#### [What is required]
Nothing but a number should be given: the count of lines in the listing that include "Server".

━━━━━ Data for review ━━━━━

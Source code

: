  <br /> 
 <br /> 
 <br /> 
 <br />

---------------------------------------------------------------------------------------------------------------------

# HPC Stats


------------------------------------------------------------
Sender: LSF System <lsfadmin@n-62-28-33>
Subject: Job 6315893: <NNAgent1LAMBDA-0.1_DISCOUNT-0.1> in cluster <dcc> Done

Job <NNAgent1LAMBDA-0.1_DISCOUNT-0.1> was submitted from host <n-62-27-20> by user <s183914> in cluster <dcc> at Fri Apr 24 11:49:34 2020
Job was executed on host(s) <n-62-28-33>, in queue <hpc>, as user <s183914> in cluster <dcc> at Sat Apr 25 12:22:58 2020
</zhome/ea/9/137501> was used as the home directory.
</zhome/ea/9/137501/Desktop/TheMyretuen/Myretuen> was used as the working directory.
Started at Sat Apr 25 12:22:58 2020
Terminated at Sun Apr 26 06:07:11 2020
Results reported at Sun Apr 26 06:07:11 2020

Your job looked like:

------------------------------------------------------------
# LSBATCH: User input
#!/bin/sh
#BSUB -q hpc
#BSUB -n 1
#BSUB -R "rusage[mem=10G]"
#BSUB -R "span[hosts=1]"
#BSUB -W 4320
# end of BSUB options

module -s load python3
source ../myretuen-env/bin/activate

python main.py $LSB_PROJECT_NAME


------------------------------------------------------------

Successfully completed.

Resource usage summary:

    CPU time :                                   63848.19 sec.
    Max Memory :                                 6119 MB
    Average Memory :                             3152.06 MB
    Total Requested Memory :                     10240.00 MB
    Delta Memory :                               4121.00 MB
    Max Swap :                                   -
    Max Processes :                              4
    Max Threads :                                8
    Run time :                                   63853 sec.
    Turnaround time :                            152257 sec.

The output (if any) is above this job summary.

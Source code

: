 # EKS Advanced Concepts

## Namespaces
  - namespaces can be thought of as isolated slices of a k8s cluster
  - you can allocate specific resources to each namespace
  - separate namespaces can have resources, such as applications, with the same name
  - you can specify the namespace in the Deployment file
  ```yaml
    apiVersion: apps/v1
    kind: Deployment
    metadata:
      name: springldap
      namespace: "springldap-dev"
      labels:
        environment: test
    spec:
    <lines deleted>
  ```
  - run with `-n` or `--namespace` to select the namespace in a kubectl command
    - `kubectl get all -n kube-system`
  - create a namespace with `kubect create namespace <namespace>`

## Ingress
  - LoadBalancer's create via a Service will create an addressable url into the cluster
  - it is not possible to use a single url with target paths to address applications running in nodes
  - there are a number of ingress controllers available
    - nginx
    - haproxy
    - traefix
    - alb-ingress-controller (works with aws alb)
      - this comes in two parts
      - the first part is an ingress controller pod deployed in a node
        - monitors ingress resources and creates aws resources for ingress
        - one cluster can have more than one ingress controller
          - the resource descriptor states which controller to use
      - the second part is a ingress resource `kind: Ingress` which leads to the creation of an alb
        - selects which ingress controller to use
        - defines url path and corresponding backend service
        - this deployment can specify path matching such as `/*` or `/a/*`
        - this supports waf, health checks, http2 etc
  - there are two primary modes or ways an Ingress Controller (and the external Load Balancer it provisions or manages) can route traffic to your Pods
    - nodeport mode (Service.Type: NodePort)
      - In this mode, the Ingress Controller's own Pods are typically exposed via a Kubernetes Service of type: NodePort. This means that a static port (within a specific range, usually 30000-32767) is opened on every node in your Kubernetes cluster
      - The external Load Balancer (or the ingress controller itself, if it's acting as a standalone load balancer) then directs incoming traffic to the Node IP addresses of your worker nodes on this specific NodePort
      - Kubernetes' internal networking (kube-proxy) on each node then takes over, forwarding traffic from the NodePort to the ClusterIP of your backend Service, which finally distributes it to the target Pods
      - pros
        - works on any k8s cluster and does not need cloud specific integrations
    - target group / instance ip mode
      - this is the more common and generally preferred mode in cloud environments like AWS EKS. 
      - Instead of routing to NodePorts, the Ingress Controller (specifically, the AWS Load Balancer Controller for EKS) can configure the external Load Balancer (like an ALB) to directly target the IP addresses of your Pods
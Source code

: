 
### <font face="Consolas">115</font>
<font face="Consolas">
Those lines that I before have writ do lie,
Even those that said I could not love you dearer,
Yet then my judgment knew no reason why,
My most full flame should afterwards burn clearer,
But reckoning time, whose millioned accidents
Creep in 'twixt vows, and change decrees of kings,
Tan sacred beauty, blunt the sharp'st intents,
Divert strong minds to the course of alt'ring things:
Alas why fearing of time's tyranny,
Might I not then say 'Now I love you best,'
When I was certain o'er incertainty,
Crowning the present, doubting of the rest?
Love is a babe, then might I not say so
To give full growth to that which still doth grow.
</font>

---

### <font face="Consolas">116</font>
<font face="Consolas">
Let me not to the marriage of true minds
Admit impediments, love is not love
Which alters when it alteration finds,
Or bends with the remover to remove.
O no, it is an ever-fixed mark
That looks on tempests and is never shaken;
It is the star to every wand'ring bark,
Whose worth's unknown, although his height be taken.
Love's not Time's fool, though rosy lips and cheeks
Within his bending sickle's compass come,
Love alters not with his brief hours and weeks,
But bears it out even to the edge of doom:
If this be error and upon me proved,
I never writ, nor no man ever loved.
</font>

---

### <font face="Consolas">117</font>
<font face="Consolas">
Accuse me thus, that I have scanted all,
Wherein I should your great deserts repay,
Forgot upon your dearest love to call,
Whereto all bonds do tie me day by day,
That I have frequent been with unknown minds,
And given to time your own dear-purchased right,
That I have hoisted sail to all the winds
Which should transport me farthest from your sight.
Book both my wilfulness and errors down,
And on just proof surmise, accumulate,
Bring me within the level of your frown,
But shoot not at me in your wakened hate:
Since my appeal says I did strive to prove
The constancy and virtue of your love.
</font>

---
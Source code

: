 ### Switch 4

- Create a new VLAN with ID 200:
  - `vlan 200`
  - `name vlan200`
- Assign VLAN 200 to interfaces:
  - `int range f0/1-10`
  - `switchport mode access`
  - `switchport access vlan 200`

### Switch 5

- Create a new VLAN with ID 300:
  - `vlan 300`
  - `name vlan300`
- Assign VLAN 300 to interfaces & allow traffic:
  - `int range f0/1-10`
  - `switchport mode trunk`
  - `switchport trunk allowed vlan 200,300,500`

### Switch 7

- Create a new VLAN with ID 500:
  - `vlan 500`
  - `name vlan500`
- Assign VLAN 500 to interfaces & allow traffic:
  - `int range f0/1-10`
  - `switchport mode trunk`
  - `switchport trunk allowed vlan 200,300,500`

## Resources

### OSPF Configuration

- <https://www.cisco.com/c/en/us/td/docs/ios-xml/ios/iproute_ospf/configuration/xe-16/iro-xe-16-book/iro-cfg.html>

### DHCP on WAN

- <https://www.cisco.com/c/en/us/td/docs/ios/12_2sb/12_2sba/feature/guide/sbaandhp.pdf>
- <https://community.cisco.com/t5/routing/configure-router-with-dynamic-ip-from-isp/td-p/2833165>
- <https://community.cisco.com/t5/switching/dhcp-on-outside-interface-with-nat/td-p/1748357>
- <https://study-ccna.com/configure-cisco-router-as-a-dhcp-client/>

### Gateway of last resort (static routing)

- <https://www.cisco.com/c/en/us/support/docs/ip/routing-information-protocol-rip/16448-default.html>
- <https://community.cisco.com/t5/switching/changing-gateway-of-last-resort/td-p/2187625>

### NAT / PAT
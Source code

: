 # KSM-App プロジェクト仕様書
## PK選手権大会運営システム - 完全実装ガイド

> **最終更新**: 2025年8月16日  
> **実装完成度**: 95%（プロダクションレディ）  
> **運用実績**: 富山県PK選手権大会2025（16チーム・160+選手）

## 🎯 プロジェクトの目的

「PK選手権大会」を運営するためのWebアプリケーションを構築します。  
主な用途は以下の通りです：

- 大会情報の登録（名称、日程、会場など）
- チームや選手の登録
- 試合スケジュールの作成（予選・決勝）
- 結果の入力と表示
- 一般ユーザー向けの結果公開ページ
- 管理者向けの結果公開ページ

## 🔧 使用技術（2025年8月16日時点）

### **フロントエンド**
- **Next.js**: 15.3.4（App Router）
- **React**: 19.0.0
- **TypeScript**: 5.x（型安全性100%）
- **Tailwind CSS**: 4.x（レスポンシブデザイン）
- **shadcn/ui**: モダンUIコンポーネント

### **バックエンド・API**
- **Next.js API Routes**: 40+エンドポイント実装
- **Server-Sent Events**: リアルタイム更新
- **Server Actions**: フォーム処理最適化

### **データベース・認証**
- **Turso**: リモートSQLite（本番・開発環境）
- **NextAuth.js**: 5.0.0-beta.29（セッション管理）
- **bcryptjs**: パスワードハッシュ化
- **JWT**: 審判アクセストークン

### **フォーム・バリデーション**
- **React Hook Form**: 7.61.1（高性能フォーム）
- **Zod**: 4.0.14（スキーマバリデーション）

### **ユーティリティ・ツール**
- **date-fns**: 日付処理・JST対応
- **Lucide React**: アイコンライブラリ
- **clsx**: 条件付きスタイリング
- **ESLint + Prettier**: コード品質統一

━━━━━

#### [Answer space]
2